Twitchell first approached Texaco and then Exxon, attempting to stir up interest in prospecting in the kingdom. They unwisely turned down the offer. Exxon was barred because of the terms of the Red Line Agreement - a deal signed by partners in the Iraq Petroleum Company (IPC) in 1928, intended to prevent its partners from independently seeking oil interests in former Ottoman territories.

Socal moved quickly to negotiate with the Saudis. The timing of Socal’s exploration efforts could not have been better for the Al-Sauds, who were busy attempting to consolidate their grip on a vast, poverty-stricken kingdom.

Socal, under Philby’s advice, came up with a suitable offer: an immediate loan of £30,000, ($59,250) to be followed 18 months later by another loan of £20,000 and an annual rent of £5,000 - all paid in gold. The company would start drilling no later than three years from the effective date of the concession and drill until it gave up or developed commercial production, which was defined as 2,000 tonnes of oil a day.

US officials agreed to share profits with the king, train employees, build roads and towns, and turn the company into a Saudi-run and owned outfit, in return for revenue and exclusive oil rights. This deal laid the foundations of the modern kingdom.

“Oil money made the Saudi state,” says Saudi expert Gregory Gause of the University of Vermont in the US. “There was a Saudi state before oil but it was a monarchy built on the charisma of individuals and the ideology of Wahhabist Islam. Oil money gave the Saudis the ability to rely on something other than Wahhabism to perpetuate their rule - for example, enabling them to provide services to their citizens. With-out oil, you do not get that.”

By August 1933, the historic agreement was signed and sealed. Yet Socal, an outsider from the outset, soon realised it lacked the capital and marketing prowess to drive the expansion of Saudi oil on its own. It approached Texaco, which in 1936 acquired a 50 per cent interest in Socal’s concession. By 1939, Saudi oilfields were in full production, with the first barrels being loaded onto tankers for export.

Name change

In 1944, Casoc changed its name to Arabian American Oil Company (Aramco), which was rebadged the Saudi Arabian Oil Company (Saudi Aramco) in 1988.

Socal and Texaco realised they needed more partners to maximise the potential of the resource bonanza they were sitting on. With the ending of the Red Line Agreement in 1948, Exxon and Mobil joined in as partners, Exxon taking 30 per cent and Mobil 10 per cent.

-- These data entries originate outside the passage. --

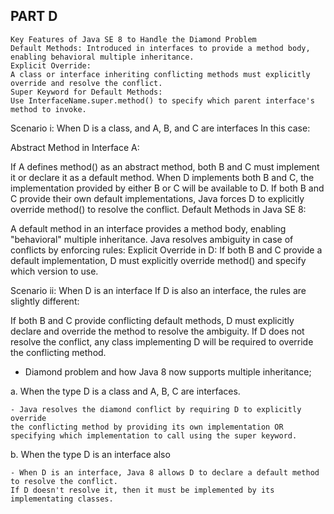 ## PART D

```aiignore
Key Features of Java SE 8 to Handle the Diamond Problem
Default Methods: Introduced in interfaces to provide a method body, enabling behavioral multiple inheritance.
Explicit Override:
A class or interface inheriting conflicting methods must explicitly override and resolve the conflict.
Super Keyword for Default Methods:
Use InterfaceName.super.method() to specify which parent interface's method to invoke.
```

Scenario i: When D is a class, and A, B, and C are interfaces
In this case:

Abstract Method in Interface A:

If A defines method() as an abstract method, both B and C must implement it or declare it as a default method.
When D implements both B and C, the implementation provided by either B or C will be available to D.
If both B and C provide their own default implementations, Java forces D to explicitly override method() to resolve the conflict.
Default Methods in Java SE 8:

A default method in an interface provides a method body, enabling "behavioral" multiple inheritance.
Java resolves ambiguity in case of conflicts by enforcing rules:
Explicit Override in D: If both B and C provide a default implementation, D must explicitly override method() and specify which version to use.

Scenario ii: When D is an interface
If D is also an interface, the rules are slightly different:

If both B and C provide conflicting default methods, D must explicitly declare and override the method to resolve the ambiguity.
If D does not resolve the conflict, any class implementing D will be required to override the conflicting method.

- Diamond problem and how Java 8 now supports multiple inheritance;

a. When the type D is a class and A, B, C are interfaces.

```aiignore
- Java resolves the diamond conflict by requiring D to explicitly override 
the conflicting method by providing its own implementation OR specifying which implementation to call using the super keyword.
```

b. When the type D is an interface also

```
- When D is an interface, Java 8 allows D to declare a default method to resolve the conflict.
If D doesn't resolve it, then it must be implemented by its implementating classes.
```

It was not until 1973 that the Saudi Arabian government acquired a 25 per cent equity share in Aramco. The early 1970s were the most turbulent time in the kingdom’s history, following the imposition of the Arab oil embargo and the subsequent quadrupling of oil prices as Arab states looked to punish the West for its support for Israel in the 1973 Yom Kippur War.

On 17 October 1973, members of the Organisation of Arab Petroleum Exporting Countries announced they would no longer sell petroleum to nations that had supported Israel in its conflict with Syria and Egypt.

Opec members simultaneously agreed to raise world oil prices, after the failure of negotiations with the seven sisters earlier in the month. This period dramatically shifted the balance of power away from the big international oil companies in favour of national oil companies such as Aramco. In effect, a cartel of companies was replaced by a cartel of sovereign states. Meanwhile, the government steadily built up its equity holding in Aramco, rising to 60 per cent in 1974 and full control in 1980.

Since day one, Aramco has been professionally run and has never been interfered with by senior members of the royal family. While high-ranking Al-Sauds are involved in framing oil policy, Aramco has maintained its autonomy on the technical side. The strategy has worked and Aramco tops every chart that is worth heading in the rankings of global oil companies on revenues, production and exports.

Though pointed questions are starting to be asked about the true extent of Aramco’s reserves - a side-effect of the lack of transparency in the kingdom - the company remains a powerful entity. And if the past 75 years is a guide to the future, Saudi Aramco is unlikely to shirk any of the challenges that may be put in its path.